- Task to carry out -
Give back an exact copy of the lines in the records below, from the line that has "the one closest" through the line that has "too short a stem.", and nothing besides.
---------- Exercise data ----------
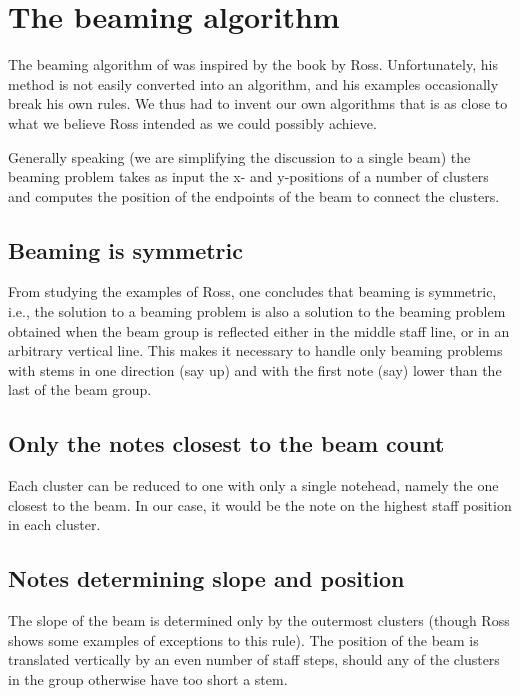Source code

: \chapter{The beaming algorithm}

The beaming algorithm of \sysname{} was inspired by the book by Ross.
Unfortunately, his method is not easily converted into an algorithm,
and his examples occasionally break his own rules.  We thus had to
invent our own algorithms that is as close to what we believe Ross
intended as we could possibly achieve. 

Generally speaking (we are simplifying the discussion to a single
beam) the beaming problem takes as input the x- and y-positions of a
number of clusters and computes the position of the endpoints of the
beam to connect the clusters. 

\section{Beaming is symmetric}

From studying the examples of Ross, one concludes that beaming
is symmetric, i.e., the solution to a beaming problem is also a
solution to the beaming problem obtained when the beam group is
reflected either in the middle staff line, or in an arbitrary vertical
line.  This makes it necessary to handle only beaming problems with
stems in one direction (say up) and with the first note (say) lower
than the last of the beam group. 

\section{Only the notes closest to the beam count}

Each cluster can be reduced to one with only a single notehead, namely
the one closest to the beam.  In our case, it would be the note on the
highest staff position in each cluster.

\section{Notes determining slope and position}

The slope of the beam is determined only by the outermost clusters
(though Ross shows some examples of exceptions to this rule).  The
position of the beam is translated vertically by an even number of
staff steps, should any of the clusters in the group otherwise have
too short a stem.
----------
---------- Exercise data ----------
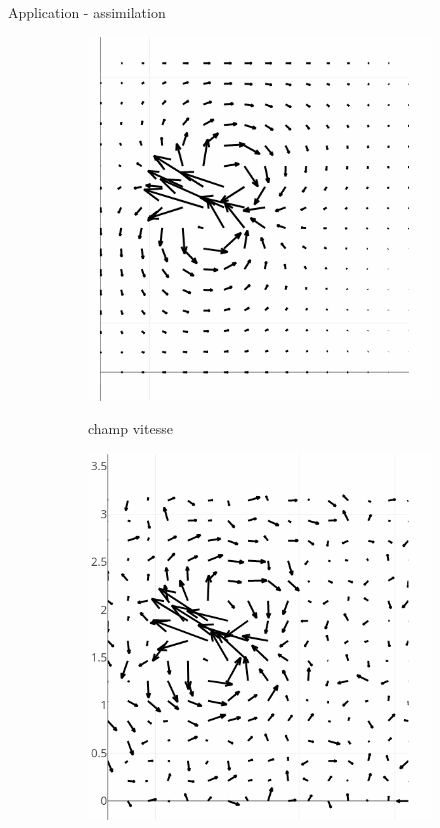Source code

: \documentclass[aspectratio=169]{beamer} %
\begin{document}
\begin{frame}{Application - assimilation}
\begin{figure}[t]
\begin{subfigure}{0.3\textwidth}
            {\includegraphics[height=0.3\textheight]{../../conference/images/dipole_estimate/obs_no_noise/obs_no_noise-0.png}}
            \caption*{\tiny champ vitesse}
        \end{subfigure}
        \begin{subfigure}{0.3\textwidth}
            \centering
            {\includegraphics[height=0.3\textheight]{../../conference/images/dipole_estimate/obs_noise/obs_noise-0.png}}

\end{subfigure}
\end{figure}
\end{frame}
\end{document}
----------
- Exercise response -
the one closest to the beam.  In our case, it would be the note on the
highest staff position in each cluster.

\section{Notes determining slope and position}

The slope of the beam is determined only by the outermost clusters
(though Ross shows some examples of exceptions to this rule).  The
position of the beam is translated vertically by an even number of
staff steps, should any of the clusters in the group otherwise have
too short a stem.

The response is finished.